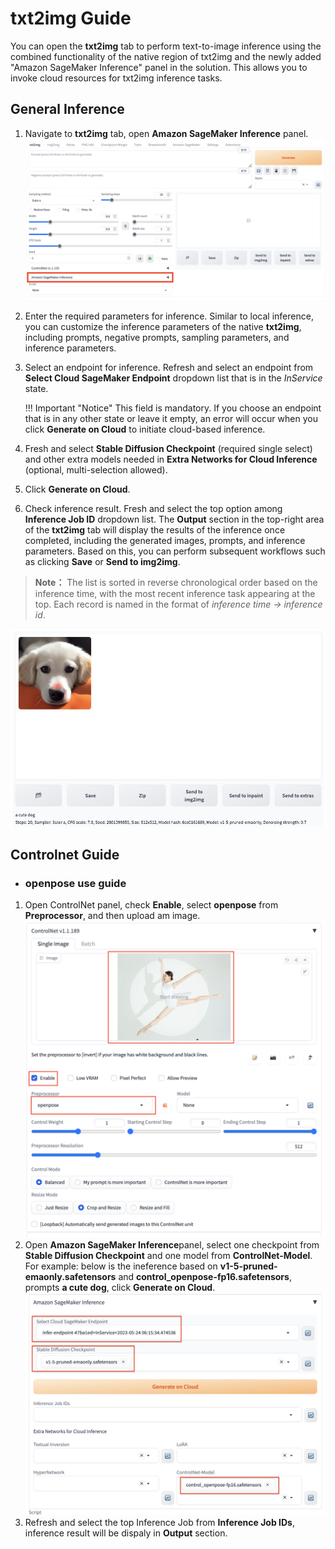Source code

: # txt2img Guide

You can open the **txt2img** tab to perform text-to-image inference using the combined functionality of the native region of txt2img and the newly added "Amazon SageMaker Inference" panel in the solution. This allows you to invoke cloud resources for txt2img inference tasks.

## General Inference

1. Navigate to **txt2img** tab, open **Amazon SageMaker Inference** panel. 
![Sagemaker Inference面板](../images/txt2img-sagemaker-inference.png)
2. Enter the required parameters for inference. Similar to local inference, you can customize the inference parameters of the native **txt2img**, including prompts, negative prompts, sampling parameters, and inference parameters.
3. Select an endpoint for inference. Refresh and select an endpoint from **Select Cloud SageMaker Endpoint** dropdown list that is in the *InService* state.

    !!! Important "Notice" 
        This field is mandatory. If you choose an endpoint that is in any other state or leave it empty, an error will occur when you click **Generate on Cloud** to initiate cloud-based inference.

4. Fresh and select **Stable Diffusion Checkpoint** (required single select) and other extra models needed in **Extra Networks for Cloud Inference** (optional, multi-selection allowed).
5. Click **Generate on Cloud**.
6. Check inference result. Fresh and select the top option among **Inference Job ID** dropdown list. The **Output** section in the top-right area of the **txt2img** tab will display the results of the inference once completed, including the generated images, prompts, and inference parameters. Based on this, you can perform subsequent workflows such as clicking **Save** or **Send to img2img**.
> **Note：** The list is sorted in reverse chronological order based on the inference time, with the most recent inference task appearing at the top. Each record is named in the format of *inference time -> inference id*.

![generate results](../images/generate-results.png)





## Controlnet Guide

* ### openpose use guide
1. Open ControlNet panel, check **Enable**, select **openpose** from **Preprocessor**, and then upload am image.
![Controlnet-openpose-prepare](../images/controlnet-openpose-prepare.png)
2. Open **Amazon SageMaker Inference**panel, select one checkpoint from **Stable Diffusion Checkpoint** and one model from **ControlNet-Model**. For example: below is the ineference based on **v1-5-pruned-emaonly.safetensors** and **control_openpose-fp16.safetensors**, prompts **a cute dog**, click **Generate on Cloud**.
![Choose-controlnet-model](../images/choose-controlnet-model.png)
3. Refresh and select the top Inference Job from **Inference Job IDs**, inference result will be dispaly in **Output** section.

Task directions:
In the answer, repeat exactly the lines from the top of the entries above through the line with "5. Click **Generate on Cloud**.", and leave pictures out of it.

Result:
Source code

: # txt2img Guide

You can open the **txt2img** tab to perform text-to-image inference using the combined functionality of the native region of txt2img and the newly added "Amazon SageMaker Inference" panel in the solution. This allows you to invoke cloud resources for txt2img inference tasks.

## General Inference

1. Navigate to **txt2img** tab, open **Amazon SageMaker Inference** panel. 
![Sagemaker Inference面板](../images/txt2img-sagemaker-inference.png)
2. Enter the required parameters for inference. Similar to local inference, you can customize the inference parameters of the native **txt2img**, including prompts, negative prompts, sampling parameters, and inference parameters.
3. Select an endpoint for inference. Refresh and select an endpoint from **Select Cloud SageMaker Endpoint** dropdown list that is in the *InService* state.

    !!! Important "Notice" 
        This field is mandatory. If you choose an endpoint that is in any other state or leave it empty, an error will occur when you click **Generate on Cloud** to initiate cloud-based inference.

4. Fresh and select **Stable Diffusion Checkpoint** (required single select) and other extra models needed in **Extra Networks for Cloud Inference** (optional, multi-selection allowed).
5. Click **Generate on Cloud**.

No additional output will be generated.